▸ DATASET RECORDS:
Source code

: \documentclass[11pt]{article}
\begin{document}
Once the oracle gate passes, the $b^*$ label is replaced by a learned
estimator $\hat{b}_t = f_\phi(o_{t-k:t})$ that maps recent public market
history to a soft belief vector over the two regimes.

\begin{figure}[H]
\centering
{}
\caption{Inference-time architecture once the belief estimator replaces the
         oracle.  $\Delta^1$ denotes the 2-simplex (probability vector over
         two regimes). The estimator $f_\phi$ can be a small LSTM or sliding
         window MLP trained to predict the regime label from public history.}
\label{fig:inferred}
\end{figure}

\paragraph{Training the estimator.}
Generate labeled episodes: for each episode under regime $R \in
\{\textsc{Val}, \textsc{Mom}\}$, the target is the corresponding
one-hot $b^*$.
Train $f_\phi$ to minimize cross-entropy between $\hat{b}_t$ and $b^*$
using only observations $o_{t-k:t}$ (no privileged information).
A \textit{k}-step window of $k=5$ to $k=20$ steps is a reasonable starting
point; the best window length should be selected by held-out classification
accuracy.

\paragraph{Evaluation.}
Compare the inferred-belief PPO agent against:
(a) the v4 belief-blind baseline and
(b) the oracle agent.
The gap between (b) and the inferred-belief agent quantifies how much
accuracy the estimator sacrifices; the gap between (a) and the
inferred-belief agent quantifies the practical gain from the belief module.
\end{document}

▸ WHAT YOU WILL DO: Each line shown above needs to be transcribed exactly.

▸ ANSWER SPACE:
Source code

: \documentclass[11pt]{article}
\begin{document}
Once the oracle gate passes, the $b^*$ label is replaced by a learned
estimator $\hat{b}_t = f_\phi(o_{t-k:t})$ that maps recent public market
history to a soft belief vector over the two regimes.

\begin{figure}[H]
\centering
{}
\caption{Inference-time architecture once the belief estimator replaces the
         oracle.  $\Delta^1$ denotes the 2-simplex (probability vector over
         two regimes). The estimator $f_\phi$ can be a small LSTM or sliding
         window MLP trained to predict the regime label from public history.}
\label{fig:inferred}
\end{figure}

\paragraph{Training the estimator.}
Generate labeled episodes: for each episode under regime $R \in
\{\textsc{Val}, \textsc{Mom}\}$, the target is the corresponding
one-hot $b^*$.
Train $f_\phi$ to minimize cross-entropy between $\hat{b}_t$ and $b^*$
using only observations $o_{t-k:t}$ (no privileged information).
A \textit{k}-step window of $k=5$ to $k=20$ steps is a reasonable starting
point; the best window length should be selected by held-out classification
accuracy.

\paragraph{Evaluation.}
Compare the inferred-belief PPO agent against:
(a) the v4 belief-blind baseline and
(b) the oracle agent.
The gap between (b) and the inferred-belief agent quantifies how much
accuracy the estimator sacrifices; the gap between (a) and the
inferred-belief agent quantifies the practical gain from the belief module.
\end{document}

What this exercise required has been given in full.